SAN DIEGO – A San Diego-area doctor is warning others after she nearly became a victim of a so-called phone scam that has drawn the attention of the county’s Sheriff’s Department.

“They are really aggressive,” Dr. Puja Vora told FOX 5. “They’re talking fast, listing all these things off and not really giving you details or a chance to ask. It’s threatening. It’s scary.”
Vora said she received a call Tuesday night from a San Diego number. At the other end of the line, a man’s voice introduced himself as “Lt. Hartman” with the San Diego County Sheriff’s Department. He even provided her with a badge number.
The man told Vora that two uniformed officers had come to her work and that he’d given the exact address.
“He said they had a subpoena for me to appear as an expert witness in a medical case and that I signed for,” she said.
It isn’t a new story for sheriff’s officials. Last month, the department issued a warning to the public to beware of an arrest warrant phone scam reported by six people. They say a Lt. Hartman told people they missed a court date and that they should come to the sheriff’s headquarters alone.

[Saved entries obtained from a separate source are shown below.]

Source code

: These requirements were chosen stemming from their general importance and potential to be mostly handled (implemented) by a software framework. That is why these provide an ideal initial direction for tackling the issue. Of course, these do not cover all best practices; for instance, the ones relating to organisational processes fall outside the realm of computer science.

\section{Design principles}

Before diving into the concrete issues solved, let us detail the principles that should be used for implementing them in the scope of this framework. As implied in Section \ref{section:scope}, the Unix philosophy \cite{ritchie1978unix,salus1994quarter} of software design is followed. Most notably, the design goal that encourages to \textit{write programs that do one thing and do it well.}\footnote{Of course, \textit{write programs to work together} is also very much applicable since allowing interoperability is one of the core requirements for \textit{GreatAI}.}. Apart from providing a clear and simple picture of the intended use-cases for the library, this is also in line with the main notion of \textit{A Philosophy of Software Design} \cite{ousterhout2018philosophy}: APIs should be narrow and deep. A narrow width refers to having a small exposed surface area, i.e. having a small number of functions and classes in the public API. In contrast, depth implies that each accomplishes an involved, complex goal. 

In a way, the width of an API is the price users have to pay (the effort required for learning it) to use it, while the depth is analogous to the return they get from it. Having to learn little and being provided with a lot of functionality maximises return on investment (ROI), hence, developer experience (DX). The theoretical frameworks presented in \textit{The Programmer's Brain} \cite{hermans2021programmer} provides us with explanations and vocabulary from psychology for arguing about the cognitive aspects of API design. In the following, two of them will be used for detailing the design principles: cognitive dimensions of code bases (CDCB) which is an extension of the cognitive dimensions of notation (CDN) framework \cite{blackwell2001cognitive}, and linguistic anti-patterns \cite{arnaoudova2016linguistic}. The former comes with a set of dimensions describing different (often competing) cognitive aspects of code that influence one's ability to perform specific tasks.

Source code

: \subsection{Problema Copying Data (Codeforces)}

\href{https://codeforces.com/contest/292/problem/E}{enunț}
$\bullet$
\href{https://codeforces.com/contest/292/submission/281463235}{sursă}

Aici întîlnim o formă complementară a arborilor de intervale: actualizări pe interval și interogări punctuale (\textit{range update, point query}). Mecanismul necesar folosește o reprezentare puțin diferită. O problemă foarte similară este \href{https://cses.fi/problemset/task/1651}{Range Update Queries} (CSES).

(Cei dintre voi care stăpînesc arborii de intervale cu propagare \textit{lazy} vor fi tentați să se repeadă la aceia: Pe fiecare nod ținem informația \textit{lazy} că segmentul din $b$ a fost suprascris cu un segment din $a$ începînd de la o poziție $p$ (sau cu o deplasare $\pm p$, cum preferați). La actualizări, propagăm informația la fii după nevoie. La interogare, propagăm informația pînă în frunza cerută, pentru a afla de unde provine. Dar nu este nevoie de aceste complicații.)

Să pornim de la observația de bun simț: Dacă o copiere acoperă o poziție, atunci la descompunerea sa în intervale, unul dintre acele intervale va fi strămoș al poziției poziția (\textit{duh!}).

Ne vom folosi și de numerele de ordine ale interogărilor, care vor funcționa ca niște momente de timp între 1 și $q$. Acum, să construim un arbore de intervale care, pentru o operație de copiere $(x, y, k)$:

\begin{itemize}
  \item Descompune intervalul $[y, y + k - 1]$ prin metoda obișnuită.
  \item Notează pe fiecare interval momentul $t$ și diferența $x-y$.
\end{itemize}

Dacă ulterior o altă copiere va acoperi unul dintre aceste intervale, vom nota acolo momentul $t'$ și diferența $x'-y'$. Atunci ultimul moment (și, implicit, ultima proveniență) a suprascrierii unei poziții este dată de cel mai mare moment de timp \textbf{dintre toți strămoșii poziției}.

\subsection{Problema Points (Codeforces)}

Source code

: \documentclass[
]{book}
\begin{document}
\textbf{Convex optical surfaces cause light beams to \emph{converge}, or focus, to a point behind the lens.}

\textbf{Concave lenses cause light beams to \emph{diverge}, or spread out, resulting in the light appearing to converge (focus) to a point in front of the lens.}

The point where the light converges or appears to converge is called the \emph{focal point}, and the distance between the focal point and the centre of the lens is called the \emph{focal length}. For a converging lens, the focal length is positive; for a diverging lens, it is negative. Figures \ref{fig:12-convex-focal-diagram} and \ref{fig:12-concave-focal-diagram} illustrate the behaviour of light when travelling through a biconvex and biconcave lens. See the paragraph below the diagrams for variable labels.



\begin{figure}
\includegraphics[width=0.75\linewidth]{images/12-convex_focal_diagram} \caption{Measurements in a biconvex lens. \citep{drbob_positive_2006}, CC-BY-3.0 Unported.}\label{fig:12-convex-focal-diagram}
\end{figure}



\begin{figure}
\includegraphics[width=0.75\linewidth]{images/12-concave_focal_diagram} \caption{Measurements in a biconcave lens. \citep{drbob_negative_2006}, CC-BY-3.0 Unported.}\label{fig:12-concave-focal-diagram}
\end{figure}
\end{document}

“This is a scam,” the department said last month.
According to the caller, Vora was supposed to appear in court in November, but she didn’t show up. The man then said there now was a warrant for Vora’s arrest.
Vora is, in fact, a doctor at the location the man gave and he’d called her personal number, making it more convincing. Vora said she was told she’d need to come to the sheriff’s department headquarters in Kearny Mesa immediately to clear up the situation.
“I started to ask more questions like, ‘What’s the address again? Can you give me the badge number? What’s your name again?’” she said.
Ultimately, she says the man grew angry and told her she would need to figure things out without his help, that she would be arrested and then hung up.
Vora has heard of at least one other doctor in Southern California who recently received a similar call.
“The specifics they gave, the ‘expert witness for a medical case because of your expertise’ and things like that,” she said. “They really use that personal info to get to you.”
Of note, the sheriff’s department wants people to know warrants can’t be resolved over the phone or at the department headquarters. They only would be able to be cleared through the courts.